The problem:
Please set down, exactly, the line with "我们也能像下面这样添加一个方法：" and all lines that follow it through the end of the records below.

Plain-text document sources:
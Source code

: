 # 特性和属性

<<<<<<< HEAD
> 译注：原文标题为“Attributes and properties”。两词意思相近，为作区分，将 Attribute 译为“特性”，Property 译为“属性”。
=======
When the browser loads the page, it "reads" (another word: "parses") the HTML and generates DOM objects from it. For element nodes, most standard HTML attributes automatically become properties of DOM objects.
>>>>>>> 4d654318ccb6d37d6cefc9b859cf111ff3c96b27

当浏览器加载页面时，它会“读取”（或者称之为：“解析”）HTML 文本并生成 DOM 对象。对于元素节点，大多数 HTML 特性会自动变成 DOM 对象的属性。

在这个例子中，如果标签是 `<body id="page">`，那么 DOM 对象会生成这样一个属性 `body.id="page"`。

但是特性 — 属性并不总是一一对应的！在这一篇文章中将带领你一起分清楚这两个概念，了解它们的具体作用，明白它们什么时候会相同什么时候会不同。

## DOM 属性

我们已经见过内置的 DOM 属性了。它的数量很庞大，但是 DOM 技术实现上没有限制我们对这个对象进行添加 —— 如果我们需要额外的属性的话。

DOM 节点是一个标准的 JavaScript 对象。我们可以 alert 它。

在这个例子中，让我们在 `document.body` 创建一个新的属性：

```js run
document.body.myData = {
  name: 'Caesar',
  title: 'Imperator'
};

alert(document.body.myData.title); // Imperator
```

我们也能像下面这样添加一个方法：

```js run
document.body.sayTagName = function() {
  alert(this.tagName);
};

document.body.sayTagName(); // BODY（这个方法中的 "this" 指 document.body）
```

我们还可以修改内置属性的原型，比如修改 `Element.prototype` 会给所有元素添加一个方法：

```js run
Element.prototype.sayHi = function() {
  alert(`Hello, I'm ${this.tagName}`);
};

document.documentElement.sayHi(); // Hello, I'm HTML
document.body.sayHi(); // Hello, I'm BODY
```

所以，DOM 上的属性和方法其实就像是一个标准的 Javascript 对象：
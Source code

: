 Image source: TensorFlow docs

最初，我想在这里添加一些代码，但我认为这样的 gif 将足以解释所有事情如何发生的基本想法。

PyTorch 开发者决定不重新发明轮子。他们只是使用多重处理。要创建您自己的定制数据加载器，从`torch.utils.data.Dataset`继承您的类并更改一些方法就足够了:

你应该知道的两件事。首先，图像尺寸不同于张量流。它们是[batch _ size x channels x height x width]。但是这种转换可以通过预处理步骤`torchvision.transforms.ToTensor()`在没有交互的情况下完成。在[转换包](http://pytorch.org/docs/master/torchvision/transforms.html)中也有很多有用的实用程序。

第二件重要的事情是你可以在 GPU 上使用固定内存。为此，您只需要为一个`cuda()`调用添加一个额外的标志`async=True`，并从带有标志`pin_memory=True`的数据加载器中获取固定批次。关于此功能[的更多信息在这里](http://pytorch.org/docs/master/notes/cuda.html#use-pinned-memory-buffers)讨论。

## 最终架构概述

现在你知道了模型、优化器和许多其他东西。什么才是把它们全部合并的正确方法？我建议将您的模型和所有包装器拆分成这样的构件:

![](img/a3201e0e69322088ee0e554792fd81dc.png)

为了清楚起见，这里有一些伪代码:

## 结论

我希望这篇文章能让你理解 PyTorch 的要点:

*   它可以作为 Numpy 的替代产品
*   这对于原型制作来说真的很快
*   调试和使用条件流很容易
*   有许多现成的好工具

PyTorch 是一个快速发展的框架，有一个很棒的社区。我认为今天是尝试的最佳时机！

Exercise output:
我们也能像下面这样添加一个方法：

```js run
document.body.sayTagName = function() {
  alert(this.tagName);
};

document.body.sayTagName(); // BODY（这个方法中的 "this" 指 document.body）
```

我们还可以修改内置属性的原型，比如修改 `Element.prototype` 会给所有元素添加一个方法：

```js run
Element.prototype.sayHi = function() {
  alert(`Hello, I'm ${this.tagName}`);
};

document.documentElement.sayHi(); // Hello, I'm HTML
document.body.sayHi(); // Hello, I'm BODY
```

所以，DOM 上的属性和方法其实就像是一个标准的 Javascript 对象：
Source code

: Image source: TensorFlow docs

最初，我想在这里添加一些代码，但我认为这样的 gif 将足以解释所有事情如何发生的基本想法。

PyTorch 开发者决定不重新发明轮子。他们只是使用多重处理。要创建您自己的定制数据加载器，从`torch.utils.data.Dataset`继承您的类并更改一些方法就足够了:

你应该知道的两件事。首先，图像尺寸不同于张量流。它们是[batch _ size x channels x height x width]。但是这种转换可以通过预处理步骤`torchvision.transforms.ToTensor()`在没有交互的情况下完成。在[转换包](http://pytorch.org/docs/master/torchvision/transforms.html)中也有很多有用的实用程序。

第二件重要的事情是你可以在 GPU 上使用固定内存。为此，您只需要为一个`cuda()`调用添加一个额外的标志`async=True`，并从带有标志`pin_memory=True`的数据加载器中获取固定批次。关于此功能[的更多信息在这里](http://pytorch.org/docs/master/notes/cuda.html#use-pinned-memory-buffers)讨论。

## 最终架构概述

现在你知道了模型、优化器和许多其他东西。什么才是把它们全部合并的正确方法？我建议将您的模型和所有包装器拆分成这样的构件:

![](img/a3201e0e69322088ee0e554792fd81dc.png)

为了清楚起见，这里有一些伪代码:

## 结论

我希望这篇文章能让你理解 PyTorch 的要点:

*   它可以作为 Numpy 的替代产品
*   这对于原型制作来说真的很快
*   调试和使用条件流很容易
*   有许多现成的好工具

PyTorch 是一个快速发展的框架，有一个很棒的社区。我认为今天是尝试的最佳时机！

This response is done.